I Hate Many Things About BACK TO THE FUTURE. It's Still a Great Movie.
It just goes to show that if you get some things *really* right, you can screw up a lot of the rest.
Here is a partial list of the things that annoy me about the 1985 movie Back to the Future:
It opens with that cheap, lazy sight gag about a massive amp blowing Michael J. Fox across the room.
Michael J. Fox’s family doesn’t look anything like his family, or any real biological family, would look.

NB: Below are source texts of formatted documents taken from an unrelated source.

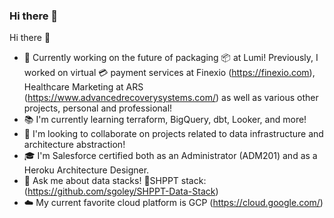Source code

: ### Hi there 👋

<!--
**sgoley/sgoley** is a ✨ _special_ ✨ repository because its `README.md` (this file) appears on your GitHub profile.

Here are some ideas to get you started: -->

Hi there 👋
- 🔭 Currently working on the future of packaging 📦 at Lumi! Previously, I worked on virtual 💳 payment services at Finexio (https://finexio.com), Healthcare Marketing at ARS (https://www.advancedrecoverysystems.com/) as well as various other projects, personal and professional!
- 📚 I'm currently learning terraform, BigQuery, dbt, Looker, and more!
- 👯 I'm looking to collaborate on projects related to data infrastructure and architecture abstraction!
- 🎓 I'm Salesforce certified both as an Administrator (ADM201) and as a Heroku Architecture Designer.
- 💬 Ask me about data stacks! 🚢SHPPT stack: (https://github.com/sgoley/SHPPT-Data-Stack)
- ☁️ My current favorite cloud platform is GCP (https://cloud.google.com/)
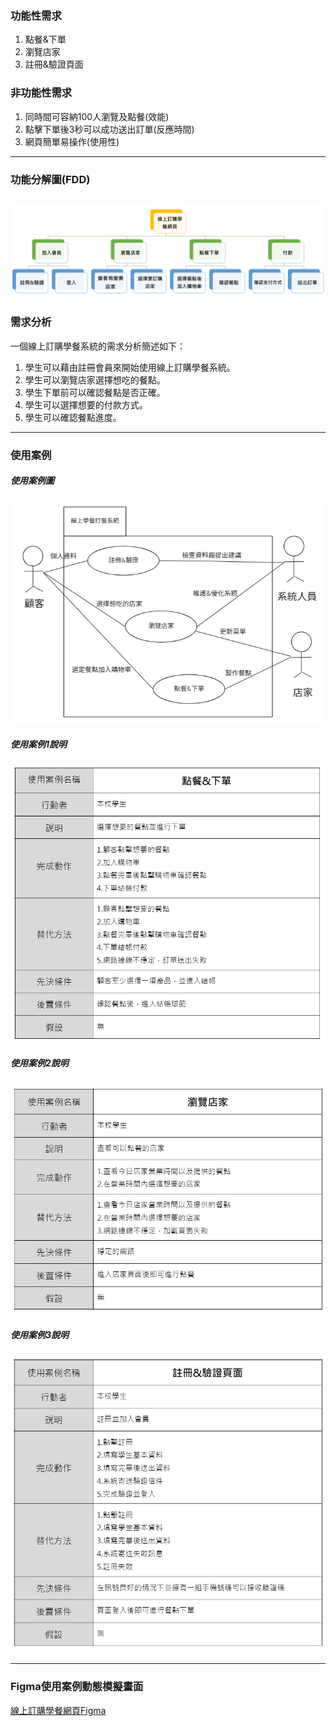 ### 功能性需求
1. 點餐&下單
2. 瀏覽店家
3. 註冊&驗證頁面

### 非功能性需求
1. 同時間可容納100人瀏覽及點餐(效能)
2. 點擊下單後3秒可以成功送出訂單(反應時間)
3. 網頁簡單易操作(使用性)
---
### 功能分解圖(FDD)
![功能分解圖](FDD.png "功能分解圖")
---
### 需求分析

一個線上訂購學餐系統的需求分析簡述如下：
1. 學生可以藉由註冊會員來開始使用線上訂購學餐系統。
2. 學生可以瀏覽店家選擇想吃的餐點。
3. 學生下單前可以確認餐點是否正確。
4. 學生可以選擇想要的付款方式。
5. 學生可以確認餐點進度。
---
### 使用案例

##### 使用案例圖
![使用案例圖](use_case.PNG "使用案例圖")

##### 使用案例1說明

![使用案例說明](use_case1.jpg "使用案例說明")


##### 使用案例2說明

![使用案例說明](use_case2.jpg "使用案例說明")


##### 使用案例3說明

![使用案例說明](use_case3.jpg "使用案例說明")

---

### Figma使用案例動態模擬畫面

[線上訂購學餐網頁Figma](https://www.figma.com/proto/SAM2YY46bmE3JCnuClKv4O/%E9%BB%9E%E9%A4%90%E7%B3%BB%E7%B5%B1?node-id=8%3A9&scaling=scale-down&page-id=0%3A1&starting-point-node-id=8%3A9)
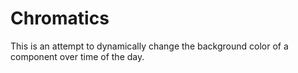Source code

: # Chromatics
This is an attempt to dynamically change the background color of a component over time of the day.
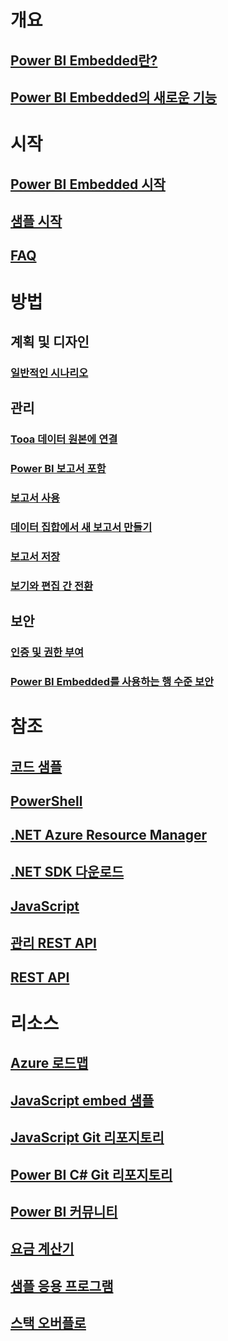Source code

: # 개요
## [Power BI Embedded란?](power-bi-embedded-what-is-power-bi-embedded.md)
## [Power BI Embedded의 새로운 기능](power-bi-embedded-whats-new.md)

# 시작
## [Power BI Embedded 시작](power-bi-embedded-get-started.md)
## [샘플 시작](power-bi-embedded-get-started-sample.md)
## [FAQ](power-bi-embedded-faq.md)

# 방법
## 계획 및 디자인
### [일반적인 시나리오](power-bi-embedded-scenarios.md)

## 관리
### [Tooa 데이터 원본에 연결](power-bi-embedded-connect-datasource.md)
### [Power BI 보고서 포함](power-bi-embedded-embed-report.md)
### [보고서 사용](power-bi-embedded-interact-with-reports.md)
### [데이터 집합에서 새 보고서 만들기](power-bi-embedded-create-report-from-dataset.md)
### [보고서 저장](power-bi-embedded-save-reports.md)
### [보기와 편집 간 전환](power-bi-embedded-toggle-mode.md)

## 보안
### [인증 및 권한 부여](power-bi-embedded-app-token-flow.md)
### [Power BI Embedded를 사용하는 행 수준 보안](power-bi-embedded-rls.md)

# 참조
## [코드 샘플](https://azure.microsoft.com/en-us/resources/samples/?service=power-bi-embedded)
## [PowerShell](/powershell/module/azurerm.powerbiembedded)
## [.NET Azure Resource Manager](/dotnet/api/microsoft.azure.management.powerbiembedded)
## [.NET SDK 다운로드](https://www.nuget.org/profiles/powerbi)
## [JavaScript](https://github.com/Microsoft/PowerBI-JavaScript/wiki)
## [관리 REST API](/rest/api/powerbiembedded/)
## [REST API](https://msdn.microsoft.com/library/azure/mt711507.aspx)


# 리소스
## [Azure 로드맵](https://azure.microsoft.com/roadmap/?category=intelligence-analytics)
## [JavaScript embed 샘플](https://microsoft.github.io/PowerBI-JavaScript/demo/)
## [JavaScript Git 리포지토리](https://github.com/Microsoft/PowerBI-JavaScript)
## [Power BI C# Git 리포지토리](https://github.com/Microsoft/PowerBI-CSharp)
## [Power BI 커뮤니티](http://community.powerbi.com/t5/Developer/bd-p/Developer)
## [요금 계산기](https://azure.microsoft.com/pricing/calculator/)
## [샘플 응용 프로그램](https://github.com/Azure-Samples/power-bi-embedded-integrate-report-into-web-app/)
## [스택 오버플로](http://stackoverflow.com/questions/tagged/powerbi)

When Marty goes back in time, most of the major characters are played by actors who aren’t even remotely convincing as teenagers.
The movie tries way too hard to make Marty “cool” — with the skateboard, the guitar-playing, and the beautiful girlfriend. But Michael J. Fox is much better playing slightly desperate — the dork character, or at least someone dork-adjacent.
Crispin Glover’s performance is terrible, always completely out of sync with the other actors and incredibly distracting.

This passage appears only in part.